I do export CUDA_DEVICE_WAITS_ON_EXCEPTION=1 then execute my program, which crashes so i am trying to see what is wrong by cuda-gdb -p
Here is what i am getting:
The CUDA driver could not allocate operating system resources for attaching to the application.
An error occurred while in a function called from GDB.
Evaluation of the expression containing the function
(cudbgApiAttach) will be abandoned.
When the function is done executing, GDB will silently stop.
My versions:
NVIDIA-SMI 470.103.01 Driver Version: 470.103.01 CUDA Version: 11.4
Kernel: 3.10.0-1062.18.1.1.el7.dug.x86_64 (standard Centos 7 kernel with minor, unrelated patches)
The shared library i am using is linking CUDA 11.2 statically.
Any ideas how to get to the bottom of it?
Hi @jacek.tomaka,
Thank you for your report! Could you please share additional details about the issue:
Can you start your application under debugger and run the debugging session after it crashes? This would allow us to determine whether it’s an attach issue or a generic debugging issue.
Output of the nvidia-smi command when application crashes. It should print the amount of GPU memory available.
Output of the free command when application crashes
dmesg output after failed attach
This error might also indicate that debugger (in-process) is hitting the open FD limit (i.e. cannot open/create file). If your application is opening a lot of files, you could also try increasing the limit.
In this instance, this application did not even crash, well i am not certain what happens because can’t attach the debugger:
dmesg output after attempt to attach:
nvidia-smi:
±----------------------------------------------------------------------------+
| NVIDIA-SMI 470.103.01 Driver Version: 470.103.01 CUDA Version: 11.4 |
|-------------------------------±---------------------±---------------------+
| GPU Name Persistence-M| Bus-Id Disp.A | Volatile Uncorr.
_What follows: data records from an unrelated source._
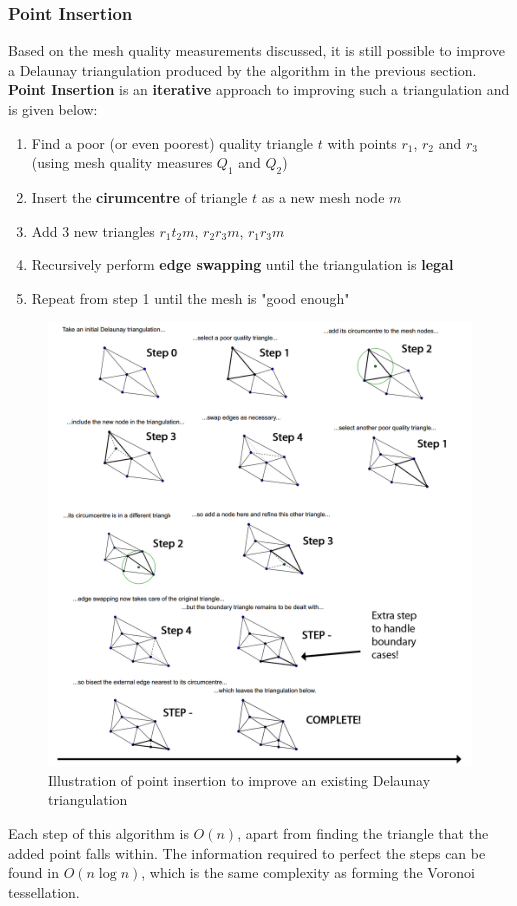 \documentclass{article}
\begin{document}
\subsubsection{Point Insertion}

Based on the mesh quality measurements discussed, it is still possible to improve a Delaunay triangulation produced by the algorithm in the previous section. \textbf{Point Insertion} is an \textbf{iterative} approach to improving such a triangulation and is given below:
\begin{enumerate}
	\item Find a poor (or even poorest) quality triangle $t$ with points $r_1$, $r_2$ and $r_3$ (using mesh quality measures $Q_1$ and $Q_2$)
	\item Insert the \textbf{cirumcentre} of triangle $t$ as a new mesh node $m$
	\item Add 3 new triangles $r_1t_2m$, $r_2r_3m$, $r_1r_3m$
	\item Recursively perform \textbf{edge swapping} until the triangulation is \textbf{legal}
	\item Repeat from step 1 until the mesh is "good enough"
\end{enumerate}

\begin{figure}[H]
	\centering
	\includegraphics[scale=0.35]{figures/point-insertion.png}
	\caption{Illustration of point insertion to improve an existing Delaunay triangulation}
	\label{fig:point-insertion-example}
\end{figure}
Each step of this algorithm is $O(n)$, apart from finding the triangle that the added point falls within. The information required to perfect the steps can be found in $O(n\log n)$, which is the same complexity as forming the Voronoi tessellation.
\end{document}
ECC |
| Fan Temp Perf Pwr:Usage/Cap| Memory-Usage | GPU-Util Compute M. |
| | | MIG M. |
|===============================+======================+======================|
| 0 Tesla PG500-216 On | 00000000:3B:00.0 Off | 0 |
| N/A 44C P0 39W / 250W | 23097MiB / 32510MiB | 0% Default |
| | | N/A |
±------------------------------±---------------------±---------------------+
| 1 Tesla PG500-216 On | 00000000:61:00.0 Off | 0 |
| N/A 45C P0 38W / 250W | 22981MiB / 32510MiB | 0% Default |
| | | N/A |
±------------------------------±---------------------±---------------------+
| 2 Tesla PG500-216 On | 00000000:86:00.0 Off | 0 |
| N/A 44C P0 37W / 250W | 22979MiB / 32510MiB | 0% Default |
| | | N/A |
±------------------------------±---------------------±---------------------+
| 3 Tesla PG500-216 On | 00000000:DB:00.0 Off | 0 |
| N/A 44C P0 38W / 250W | 22979MiB / 32510MiB | 0% Default |
| | | N/A |
±------------------------------±---------------------±---------------------+
±----------------------------------------------------------------------------+
| Processes: |
| GPU GI CI PID Type Process name GPU Memory |
| ID ID Usage |
|=============================================================================|
| 0 N/A N/A 143139 C …202211041153/jre/bin/java 23081MiB |
| 1 N/A N/A 143139 C …202211041153/jre/bin/java 22965MiB |
| 2 N/A N/A 143139 C …202211041153/jre/bin/java 22963MiB |
| 3 N/A N/A 143139 C …202211041153/jre/bin/java 22963MiB |
±----------------------------------------------------------------------------+
free -m
total used free shared buff/cache available
Mem: 191571 7187 61314 621 123069 182868
I will try to start an app from the debugger next.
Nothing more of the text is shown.